Wirtschaftssenator Ian Karan befürchtet “existenzielle Belastungen“ für Wirtschaft durch neue Sielabgabe. Privathaushalte profitieren.

Hamburg. Während Haus- und Wohnungsbesitzer sich darauf freuen dürfen, stößt die vom Senat gestern angeschobene Aufsplittung der Sielbenutzungsgebühr in der Wirtschaft noch auf Skepsis. Denn die Berechnung der künftigen Regenwassergebühr anhand der versiegelten Fläche eines Grundstücks wird viele Firmen hart treffen. Die Behörde für Stadtentwicklung und Umwelt (BSU) rechnet zum Beispiel für einen Supermarkt mit Mehrkosten von 1400 Euro pro Jahr.

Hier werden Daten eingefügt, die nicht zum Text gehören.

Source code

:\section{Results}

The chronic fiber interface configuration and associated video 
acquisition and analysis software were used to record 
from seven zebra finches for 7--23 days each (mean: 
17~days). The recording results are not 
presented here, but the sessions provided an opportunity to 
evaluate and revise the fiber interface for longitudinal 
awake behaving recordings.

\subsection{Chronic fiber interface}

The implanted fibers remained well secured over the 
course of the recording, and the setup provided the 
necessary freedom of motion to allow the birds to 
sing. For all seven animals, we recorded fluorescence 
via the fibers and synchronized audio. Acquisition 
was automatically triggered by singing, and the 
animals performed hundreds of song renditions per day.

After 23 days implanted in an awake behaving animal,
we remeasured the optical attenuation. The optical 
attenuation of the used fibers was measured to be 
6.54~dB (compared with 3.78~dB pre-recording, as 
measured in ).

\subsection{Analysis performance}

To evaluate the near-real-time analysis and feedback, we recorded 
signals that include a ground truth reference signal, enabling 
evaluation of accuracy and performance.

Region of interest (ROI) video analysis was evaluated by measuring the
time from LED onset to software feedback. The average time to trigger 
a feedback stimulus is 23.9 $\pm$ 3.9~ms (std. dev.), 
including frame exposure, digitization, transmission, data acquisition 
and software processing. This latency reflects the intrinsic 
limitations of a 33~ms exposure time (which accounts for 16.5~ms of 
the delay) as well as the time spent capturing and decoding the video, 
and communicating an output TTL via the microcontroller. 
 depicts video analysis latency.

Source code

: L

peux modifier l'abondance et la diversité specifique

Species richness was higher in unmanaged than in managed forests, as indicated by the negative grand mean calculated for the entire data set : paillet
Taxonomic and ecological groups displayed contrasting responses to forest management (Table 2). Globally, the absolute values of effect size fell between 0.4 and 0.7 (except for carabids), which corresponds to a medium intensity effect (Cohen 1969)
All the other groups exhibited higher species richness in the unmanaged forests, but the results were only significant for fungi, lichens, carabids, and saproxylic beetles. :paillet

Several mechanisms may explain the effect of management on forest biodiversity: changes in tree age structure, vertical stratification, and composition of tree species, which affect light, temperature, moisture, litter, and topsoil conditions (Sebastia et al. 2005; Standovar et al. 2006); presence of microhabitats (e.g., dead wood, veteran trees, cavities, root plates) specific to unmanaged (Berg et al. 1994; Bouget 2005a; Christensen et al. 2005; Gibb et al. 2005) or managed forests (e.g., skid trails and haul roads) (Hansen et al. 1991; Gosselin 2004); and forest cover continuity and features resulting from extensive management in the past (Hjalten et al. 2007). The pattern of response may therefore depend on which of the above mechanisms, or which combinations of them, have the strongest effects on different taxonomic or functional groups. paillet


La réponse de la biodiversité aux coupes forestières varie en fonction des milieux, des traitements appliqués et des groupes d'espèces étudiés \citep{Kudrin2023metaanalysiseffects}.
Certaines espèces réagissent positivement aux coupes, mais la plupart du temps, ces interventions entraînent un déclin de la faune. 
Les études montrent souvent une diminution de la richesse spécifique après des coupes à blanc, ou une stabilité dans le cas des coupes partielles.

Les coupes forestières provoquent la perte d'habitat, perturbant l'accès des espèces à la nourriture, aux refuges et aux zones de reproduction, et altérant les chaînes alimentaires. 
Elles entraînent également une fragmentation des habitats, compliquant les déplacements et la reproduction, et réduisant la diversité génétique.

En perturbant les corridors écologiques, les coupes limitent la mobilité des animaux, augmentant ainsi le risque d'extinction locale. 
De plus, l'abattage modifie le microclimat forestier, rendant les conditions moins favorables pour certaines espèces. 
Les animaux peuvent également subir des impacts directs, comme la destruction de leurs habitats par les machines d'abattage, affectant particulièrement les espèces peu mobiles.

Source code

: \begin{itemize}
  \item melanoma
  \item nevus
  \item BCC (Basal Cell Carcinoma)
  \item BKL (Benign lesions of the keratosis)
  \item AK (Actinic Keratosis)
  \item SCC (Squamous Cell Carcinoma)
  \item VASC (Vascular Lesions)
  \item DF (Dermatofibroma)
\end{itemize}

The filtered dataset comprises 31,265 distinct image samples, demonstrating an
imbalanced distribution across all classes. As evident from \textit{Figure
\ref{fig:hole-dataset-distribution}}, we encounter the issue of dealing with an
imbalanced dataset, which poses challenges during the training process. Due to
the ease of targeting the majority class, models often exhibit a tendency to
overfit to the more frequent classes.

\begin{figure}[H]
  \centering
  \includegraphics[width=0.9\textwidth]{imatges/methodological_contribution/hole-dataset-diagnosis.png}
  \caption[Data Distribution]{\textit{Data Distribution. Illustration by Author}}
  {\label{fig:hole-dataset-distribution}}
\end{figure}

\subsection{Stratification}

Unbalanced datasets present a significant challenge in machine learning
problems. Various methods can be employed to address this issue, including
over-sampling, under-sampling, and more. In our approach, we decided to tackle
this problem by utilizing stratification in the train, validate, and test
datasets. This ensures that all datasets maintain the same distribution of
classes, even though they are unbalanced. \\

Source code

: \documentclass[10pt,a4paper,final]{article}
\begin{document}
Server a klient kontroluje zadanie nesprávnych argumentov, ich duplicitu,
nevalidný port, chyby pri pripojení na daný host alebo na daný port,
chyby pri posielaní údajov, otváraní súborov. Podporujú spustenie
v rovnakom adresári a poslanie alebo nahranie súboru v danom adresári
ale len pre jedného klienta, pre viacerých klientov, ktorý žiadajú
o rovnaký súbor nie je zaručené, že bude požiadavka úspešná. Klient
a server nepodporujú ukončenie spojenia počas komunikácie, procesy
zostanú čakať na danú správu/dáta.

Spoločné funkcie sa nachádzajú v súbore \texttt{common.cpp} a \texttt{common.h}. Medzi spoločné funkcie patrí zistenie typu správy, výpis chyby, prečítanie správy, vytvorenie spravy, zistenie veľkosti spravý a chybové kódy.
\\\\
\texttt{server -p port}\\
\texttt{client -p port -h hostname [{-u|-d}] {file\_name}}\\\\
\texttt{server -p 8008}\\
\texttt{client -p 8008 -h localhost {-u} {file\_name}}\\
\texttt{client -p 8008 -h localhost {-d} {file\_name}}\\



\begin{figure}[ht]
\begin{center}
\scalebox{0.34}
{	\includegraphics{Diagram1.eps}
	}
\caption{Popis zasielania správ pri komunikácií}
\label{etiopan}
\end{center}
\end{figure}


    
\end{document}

Für große Industriebetriebe kann die Mehrbelastung mehrere 10.000 Euro betragen.

Wirtschaftssenator Ian Karan (parteilos) bereitet das Sorgen: "Es ist klar, dass von dieser neuen Regelung insbesondere Logistikunternehmen, der Airport und solche Unternehmen mit einem großen Aufkommen versiegelter Fläche betroffen sind", sagte er dem Abendblatt und fügte hinzu: "Insgesamt muss unbedingt verhindert werden, dass es hier zu existenziellen finanziellen Belastungen für die Betroffenen kommt." Er werde die Neuordnung "konstruktiv und kritisch" begleiten.

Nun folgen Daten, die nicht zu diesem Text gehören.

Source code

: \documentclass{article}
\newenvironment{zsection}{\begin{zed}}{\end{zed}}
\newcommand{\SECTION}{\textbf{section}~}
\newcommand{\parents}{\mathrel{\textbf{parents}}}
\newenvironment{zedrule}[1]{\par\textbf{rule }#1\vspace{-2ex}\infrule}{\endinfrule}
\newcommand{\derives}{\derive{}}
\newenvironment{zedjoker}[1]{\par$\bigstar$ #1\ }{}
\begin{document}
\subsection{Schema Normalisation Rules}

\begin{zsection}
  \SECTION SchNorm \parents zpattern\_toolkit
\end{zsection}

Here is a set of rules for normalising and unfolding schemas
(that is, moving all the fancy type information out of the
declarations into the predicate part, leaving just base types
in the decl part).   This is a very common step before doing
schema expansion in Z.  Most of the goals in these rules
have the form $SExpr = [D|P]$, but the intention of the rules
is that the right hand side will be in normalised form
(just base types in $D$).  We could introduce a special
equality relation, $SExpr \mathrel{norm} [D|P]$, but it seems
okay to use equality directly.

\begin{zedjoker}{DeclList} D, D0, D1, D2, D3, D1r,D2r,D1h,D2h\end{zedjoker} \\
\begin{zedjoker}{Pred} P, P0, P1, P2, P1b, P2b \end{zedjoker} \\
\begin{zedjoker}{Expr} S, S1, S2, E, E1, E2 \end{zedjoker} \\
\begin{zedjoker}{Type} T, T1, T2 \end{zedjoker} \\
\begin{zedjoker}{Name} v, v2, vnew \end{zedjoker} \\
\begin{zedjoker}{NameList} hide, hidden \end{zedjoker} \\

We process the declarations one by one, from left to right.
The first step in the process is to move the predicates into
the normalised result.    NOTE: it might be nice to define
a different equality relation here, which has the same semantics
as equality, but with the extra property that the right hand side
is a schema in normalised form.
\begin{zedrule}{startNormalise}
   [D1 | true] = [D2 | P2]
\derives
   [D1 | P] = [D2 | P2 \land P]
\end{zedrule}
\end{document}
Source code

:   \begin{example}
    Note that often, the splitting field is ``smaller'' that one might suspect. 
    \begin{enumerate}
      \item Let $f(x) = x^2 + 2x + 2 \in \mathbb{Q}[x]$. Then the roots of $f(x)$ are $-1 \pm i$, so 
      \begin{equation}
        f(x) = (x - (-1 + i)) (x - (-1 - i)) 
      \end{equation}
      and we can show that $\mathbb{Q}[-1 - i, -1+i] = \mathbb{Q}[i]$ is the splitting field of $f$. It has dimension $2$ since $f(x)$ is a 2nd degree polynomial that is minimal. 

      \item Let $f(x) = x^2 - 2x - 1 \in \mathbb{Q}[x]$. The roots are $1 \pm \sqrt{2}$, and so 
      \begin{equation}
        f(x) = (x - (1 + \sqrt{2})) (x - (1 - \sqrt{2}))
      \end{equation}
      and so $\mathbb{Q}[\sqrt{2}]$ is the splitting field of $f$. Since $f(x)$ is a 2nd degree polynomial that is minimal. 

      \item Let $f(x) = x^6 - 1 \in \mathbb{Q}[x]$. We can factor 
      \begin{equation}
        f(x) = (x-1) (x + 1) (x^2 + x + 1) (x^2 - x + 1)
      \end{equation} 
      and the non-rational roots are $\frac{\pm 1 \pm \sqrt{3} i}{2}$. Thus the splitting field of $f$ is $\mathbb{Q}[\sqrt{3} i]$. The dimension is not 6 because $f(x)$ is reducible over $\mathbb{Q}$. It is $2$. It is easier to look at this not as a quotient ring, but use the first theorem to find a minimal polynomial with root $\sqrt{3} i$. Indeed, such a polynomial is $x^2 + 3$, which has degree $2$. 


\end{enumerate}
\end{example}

Wie die meisten anderen Bundesländer es bereits tun, will auch Hamburg vom 1. Januar 2012 an getrennte Gebühren für die Schmutz- und Niederschlagswasserbeseitigung erheben. Bislang gibt es nur eine Gebühr von 2,67 Euro pro Kubikmeter, die nach dem Trinkwasserverbrauch bemessen wird. Diese heißt künftig Schmutzwassergebühr und sinkt auf 1,94 Euro. Dafür kommt eine neue Niederschlagswassergebühr von 67 Cent pro Quadratmeter versiegelter Fläche hinzu. Das betrifft etwa Dachflächen, Parkplätze, Auffahrten oder Terrassen. Die meisten privaten Grundeigentümer kommen unterm Strich besser weg. So sinken die Kosten für ein Einfamilienhaus um etwa zwölf Euro im Jahr, für ein Reihenhaus um 50 Euro und für ein Mehrfamilienhaus mit zehn Parteien gar um 600 Euro. Mehreinnahmen erwartet Hamburg Wasser durch die Maßnahme nicht.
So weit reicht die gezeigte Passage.